Distributed Data Protection Challenges
Network Attached Storage (NAS) over TCP/IP networks for file serving and sharing has become a popular choice for remote storage. NAS storage typically supports either (or both) Network File System (NFS) and Common Internet File System (CIFS). Some environments use both NFS and CIFS with some also using Novell Netware and Apple file sharing. NAS has been a popular choice for distributed data due to its ease of deployment and usage via dedicated file servers (also known as appliances or filers) and via general-purpose servers. Entry-level and Small-Medium-Size Business (SMB) storage subsystems attached to distributed servers also are popular for distributed storage either direct attached, or attached via a storage network interface. Storage networking interfaces and protocols include Internet SCSI (iSCSI) over Ethernet, NAS over IP-based networks, and Fibre Channel.
- Potential threats to data and storage resources increase as more data is created and used outside traditional data center environments. The list of possible threats, and corresponding techniques to protect data, can be extensive. You should avoid simply treating all data the same. A tiered storage protection strategy aligns applications and server tiers to appropriate storage resources and protection categories. For example, some storage may be Redundant Arrays of Inexpensive Disks (RAID)-protected; other storage may use local RAID with a synchronous mirror copy offsite with Point-in-Time (PIT) copies for backups.
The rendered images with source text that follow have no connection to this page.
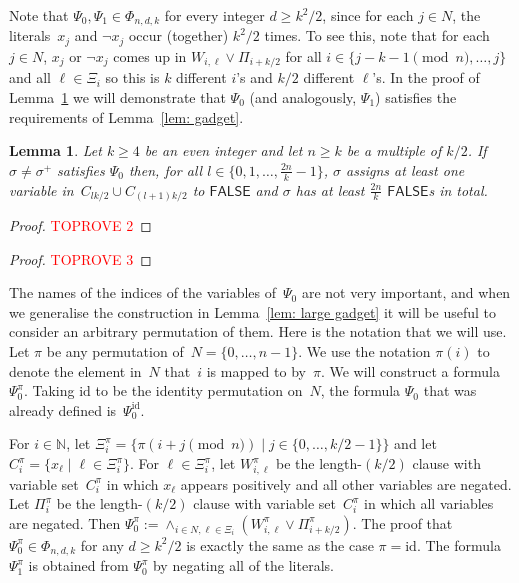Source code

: \documentclass[11pt]{article}
\newtheorem{lemma}[theorem]{Lemma}
\theoremstyle{definition}
\theoremstyle{remark}
\def\id{\text{id}}
\def\FALSE{\mathsf{FALSE}}
\begin{document}
Note that $\Psi_0, \Psi_1 \in \Phi_{n,d,k}$ for every integer $d\geq k^2/2$,  
since for each $j\in N$, the literals~$x_j$ and $\neg x_j$ occur (together) $k^2/2$  times. To see this, 
note that for each $j\in N$, $x_j$ or $\neg x_j$ comes up in $W_{i,\ell} \vee \Pi_{i+k/2}$ for 
all $i\in \{j-k-1 \pmod n,\ldots,j\}$ and all $\ell \in  \Xi_i$ so this is $k$ different $i$'s and $k/2$ different $\ell$'s.  
In the proof of Lemma~\ref{lem:CoverGadget} we will demonstrate that  $\Psi_0$ (and analogously, $\Psi_1$) satisfies the requirements of Lemma~\ref{lem: gadget}.



 
\begin{lemma}\label{lem:CoverGadget}
Let $k\ge 4$ be an even integer and let $n\geq k$ be a multiple of $k/2$. 
If $\sigma \neq \sigma^+$ satisfies $\Psi_0$
then,  for all 
$l\in \{0,1,\ldots,\frac{2n}{k}-1\}$, 
$\sigma$ assigns at least one variable in~$C_{lk/2} \cup C_{(l+1)k/2}$ to $\FALSE$ and $\sigma$ has at least $\frac{2n}{k}$ $\FALSE$s in total.
\end{lemma}

\begin{proof}\textcolor{red}{TOPROVE 2}\end{proof}


\begin{proof}\textcolor{red}{TOPROVE 3}\end{proof}


 
 
 
 
  


   

 
 
  

  

 

The names of the indices of the variables of~$\Psi_0$ are not very important, and when we generalise the construction in Lemma~\ref{lem: large gadget} it will be useful to consider an arbitrary permutation of them.
Here is the notation that we will use.  
Let $\pi$ be any permutation of~$N=\{0,\ldots,n-1\}$. We use the notation $\pi(i)$ to denote the element in~$N$ that~$i$ is mapped to by~$\pi$.
We will construct a formula $\Psi_0^{\pi}$.
Taking $\id$ to be the identity permutation on~$N$, the formula $\Psi_0$ that was already defined is~$\Psi_0^{\id}$.


For $i\in  \mathbb{N}$, let
$\Xi_i^{\pi} = \{ \pi(i+j \pmod n) \mid j \in \{0,\ldots, k/2-1\} \}$ 
and let $C_i^{\pi} = \{x_\ell \mid \ell \in \Xi_i^{\pi}\}$.
For $\ell \in \Xi^{\pi}_i$, let $W_{i,\ell}^{\pi}$ be the length-$(k/2)$ clause with variable set~$C_i^{\pi}$ in which $x_\ell$ appears positively and all other variables are negated. 
Let $\Pi_i^{\pi}$ be the length-$(k/2)$ clause with variable set~$C_i^{\pi}$ in which all variables are negated. Then
$\Psi_0^\pi := \wedge_{i\in N, \ell \in \Xi_i} (W_{i,\ell}^\pi \vee \Pi^\pi_{i+k/2})$.  
The proof that $\Psi_0^{\pi}  \in \Phi_{n,d,k}$ for any $d\geq k^2/2$ is exactly the same as the case $\pi=\id$.
The formula $\Psi_1^\pi$ is obtained from $\Psi_0^\pi$ by negating all of the literals.
 
\end{document}
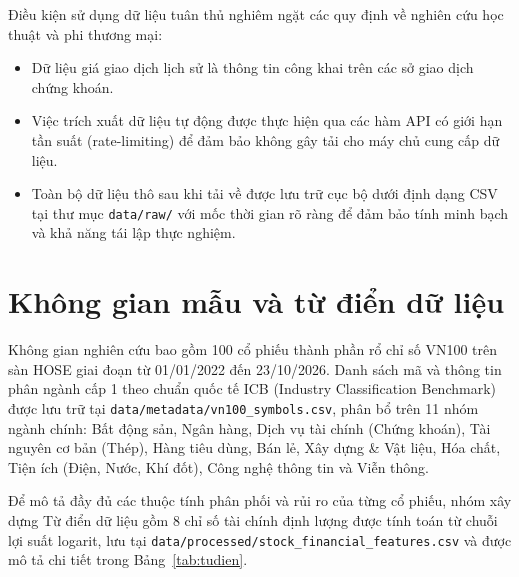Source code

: \documentclass[12pt,a4paper,oneside,openany]{report}
\begin{document}
Điều kiện sử dụng dữ liệu tuân thủ nghiêm ngặt các quy định về nghiên cứu học thuật và phi thương mại:
\begin{itemize}
  \item Dữ liệu giá giao dịch lịch sử là thông tin công khai trên các sở giao dịch chứng khoán.
  \item Việc trích xuất dữ liệu tự động được thực hiện qua các hàm API có giới hạn tần suất (rate-limiting) để đảm bảo không gây tải cho máy chủ cung cấp dữ liệu.
  \item Toàn bộ dữ liệu thô sau khi tải về được lưu trữ cục bộ dưới định dạng CSV tại thư mục \texttt{data/raw/} với mốc thời gian rõ ràng để đảm bảo tính minh bạch và khả năng tái lập thực nghiệm.
\end{itemize}

\section{Không gian mẫu và từ điển dữ liệu}
Không gian nghiên cứu bao gồm 100 cổ phiếu thành phần rổ chỉ số VN100 trên sàn HOSE giai đoạn từ 01/01/2022 đến 23/10/2026. Danh sách mã và thông tin phân ngành cấp 1 theo chuẩn quốc tế ICB (Industry Classification Benchmark) được lưu trữ tại \texttt{data/metadata/vn100\_symbols.csv}, phân bổ trên 11 nhóm ngành chính: Bất động sản, Ngân hàng, Dịch vụ tài chính (Chứng khoán), Tài nguyên cơ bản (Thép), Hàng tiêu dùng, Bán lẻ, Xây dựng \& Vật liệu, Hóa chất, Tiện ích (Điện, Nước, Khí đốt), Công nghệ thông tin và Viễn thông.

Để mô tả đầy đủ các thuộc tính phân phối và rủi ro của từng cổ phiếu, nhóm xây dựng Từ điển dữ liệu gồm 8 chỉ số tài chính định lượng được tính toán từ chuỗi lợi suất logarit, lưu tại \texttt{data/processed/stock\_financial\_features.csv} và được mô tả chi tiết trong Bảng~\ref{tab:tudien}.
\end{document}
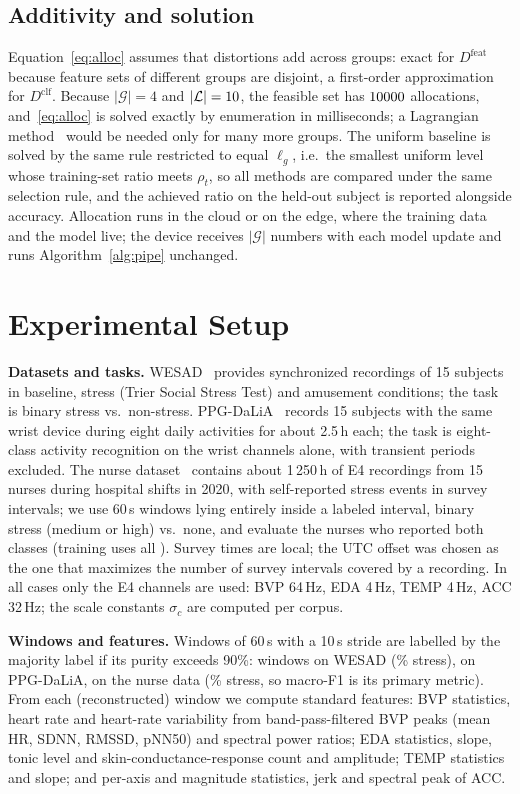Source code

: \documentclass[journal,twoside,web]{ieeecolor}
\begin{document}
\subsection{Additivity and solution}
Equation~\eqref{eq:alloc} assumes that distortions add across groups: exact for $D^{\mathrm{feat}}$ because feature sets of different groups are disjoint, a first-order approximation for $D^{\mathrm{clf}}$. Because $|\mathcal{G}|=4$ and $|\mathcal{L}|=\allocNLevels$, the feasible set has $\allocNCombos$ allocations, and~\eqref{eq:alloc} is solved exactly by enumeration in milliseconds; a Lagrangian method~\cite{shoham1988} would be needed only for many more groups. The uniform baseline is solved by the same rule restricted to equal $\ell_g$, i.e.\ the smallest uniform level whose training-set ratio meets $\rho_t$, so all methods are compared under the same selection rule, and the achieved ratio on the held-out subject is reported alongside accuracy. Allocation runs in the cloud or on the edge, where the training data and the model live; the device receives $|\mathcal{G}|$ numbers with each model update and runs Algorithm~\ref{alg:pipe} unchanged.

\section{Experimental Setup}
\label{sec:setup}
\textbf{Datasets and tasks.} WESAD~\cite{schmidt2018} provides synchronized recordings of 15 subjects in baseline, stress (Trier Social Stress Test) and amusement conditions; the task is binary stress vs.\ non-stress. PPG-DaLiA~\cite{reiss2019} records 15 subjects with the same wrist device during eight daily activities for about 2.5\,h each; the task is eight-class activity recognition on the wrist channels alone, with transient periods excluded. The nurse dataset~\cite{hosseini2022} contains about 1\,250\,h of E4 recordings from 15 nurses during hospital shifts in 2020, with self-reported stress events in survey intervals; we use 60\,s windows lying entirely inside a labeled interval, binary stress (medium or high) vs.\ none, and evaluate the \nurseNSubjects{} nurses who reported both classes (training uses all \nurseNAll). Survey times are local; the UTC offset was chosen as the one that maximizes the number of survey intervals covered by a recording. In all cases only the E4 channels are used: BVP 64\,Hz, EDA 4\,Hz, TEMP 4\,Hz, ACC 32\,Hz; the scale constants $\sigma_c$ are computed per corpus.

\textbf{Windows and features.} Windows of 60\,s with a 10\,s stride are labelled by the majority label if its purity exceeds 90\%: \nWindows{} windows on WESAD (\pctStress\% stress), \daliaNWindows{} on PPG-DaLiA, \nurseNWindows{} on the nurse data (\nursePctStress\% stress, so macro-F1 is its primary metric). From each (reconstructed) window we compute \nFeatures{} standard features: BVP statistics, heart rate and heart-rate variability from band-pass-filtered BVP peaks (mean HR, SDNN, RMSSD, pNN50) and spectral power ratios; EDA statistics, slope, tonic level and skin-conductance-response count and amplitude; TEMP statistics and slope; and per-axis and magnitude statistics, jerk and spectral peak of ACC.
\end{document}
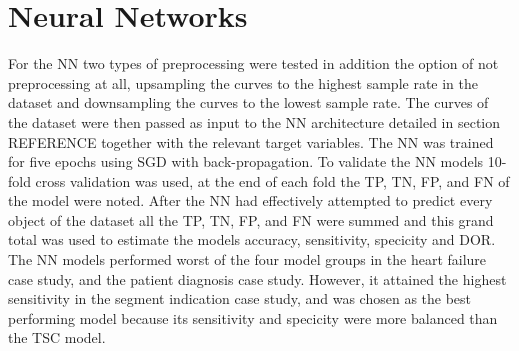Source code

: \section{Neural Networks}

For the NN two types of preprocessing were tested in addition the option of not preprocessing at all, upsampling the curves to the highest sample rate in the dataset and downsampling the curves to the lowest sample rate. The curves of the dataset were then passed as input to the NN architecture detailed in section REFERENCE together with the relevant target variables. The NN was trained for five epochs using SGD with back-propagation. To validate the NN models 10-fold cross validation was used, at the end of each fold the TP, TN, FP, and FN of the model were noted. After the NN had effectively attempted to predict every object of the dataset all the TP, TN, FP, and FN were summed and this grand total was used to estimate the models accuracy, sensitivity, specicity and DOR.
The NN models performed worst of the four model groups in the heart failure case study, and the patient diagnosis case study. However, it attained the highest sensitivity in the segment indication case study, and was chosen as the best performing model because its sensitivity and specicity were more balanced than the TSC model.
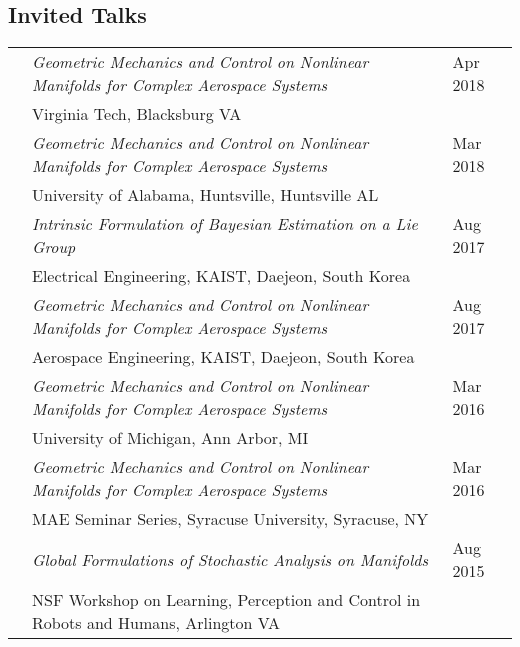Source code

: \documentclass[10pt]{article}
\begin{document}
\subsection*{Invited Talks}
\setlength{\tabcolsep}{0cm}
\begin{tabularx}{\textwidth}{>{\setlength{\hsize}{0.5cm}}X%
>{\setlength{\hsize}{14.3cm}}X%
>{\hfill}X}

& \textit{Geometric Mechanics and Control on Nonlinear Manifolds for Complex Aerospace Systems} & Apr 2018\\
& {Virginia Tech}, Blacksburg VA\vspace*{0.08cm}\\

& \textit{Geometric Mechanics and Control on Nonlinear Manifolds for Complex Aerospace Systems} & Mar 2018\\
& {University of Alabama, Huntsville}, Huntsville AL\vspace*{0.08cm}\\

& \textit{Intrinsic Formulation of Bayesian Estimation on a Lie Group} & Aug 2017\\
& {Electrical Engineering, KAIST}, Daejeon, South Korea\vspace*{0.08cm}\\

& \textit{Geometric Mechanics and Control on Nonlinear Manifolds for Complex Aerospace Systems} & Aug 2017\\
& {Aerospace Engineering, KAIST}, Daejeon, South Korea\vspace*{0.08cm}\\


& \textit{Geometric Mechanics and Control on Nonlinear Manifolds for Complex Aerospace Systems} & Mar 2016\\
& {University of Michigan}, Ann Arbor, MI\vspace*{0.08cm}\\

& \textit{Geometric Mechanics and Control on Nonlinear Manifolds for Complex Aerospace Systems} & Mar 2016\\
& {MAE Seminar Series, Syracuse University}, Syracuse, NY\vspace*{0.08cm}\\


& \textit{Global Formulations of Stochastic Analysis on Manifolds} & Aug 2015\\
& {NSF Workshop on Learning, Perception and Control in Robots and Humans}, Arlington VA\vspace*{0.08cm}\\



\end{tabularx}
\end{document}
Infrequently accessed or old data may be archived to some other medium until needed. Other storage may be backed up regularly to an offline medium such as disk or tape. Tiered storage is much more than simply deciding what type of disk drive to allocate to an application, based upon performance and space capacity. A challenge with distributed data, and storage in general, is that with snapshots, RAID, and improved reliability of disk drives, there can be a false sense of security. Data may not be backed up regularly, or, perhaps worse, it’s perceived to be protected, using a combination of RAID and PIT snapshots and isn’t actually being backed up.
Protecting Distributed Data
A first step in data protection is to understand your application needs and business objectives. This involves understanding the value of your data and how and where the data is generated and used. Understanding data needs helps you classify and determine data availability and retention requirements.
Defining Recovery Time Objectives (RTOs) for your environment is also imperative. You may have multiple RTOs for different applications. A well-defined RTO is important, as it’s used to determine how quickly data will be able to be accessed, including restoration, recovery, and restart time. For example, an RTO of zero would require continuous availability while an RTO of 24 hours would require that data be available in 24 hours.
Recovery Point Objective (RPO) is important as it determines to what point you’ve protected your data. RPO is an indicator of data value, how it’s protected, and how much can be lost. An RPO of zero means no data can be lost requiring real-time protection. An RPO of 30 minutes would indicate that up to 30 minutes of data could be lost. Different data and applications may have varying RPO times.
Data Risks and Threats
Backup and Recovery
There are many methods of data backup, including Disk-to-Tape (D2T), Disk-to-Disk (D2D), Disk-to-Disk-to-Tape (D2D2T), and Disk-to-Disk-to-Optical (D2D2O). The benefits of using disk-based backup solutions include enhanced performance of backups, faster recovery, and enhanced reliability of backup and data protection. Many remote and distributed environments that perform data backups tend to use localized backup as opposed to a centralized backup and data protection scheme. Reasons for localized backup include keeping the data protection and management near where the data is used and attempting to avoid high network bandwidth costs and requirements. Another common reason for localized backup, though not necessarily a good one, is the internal politics of an organization.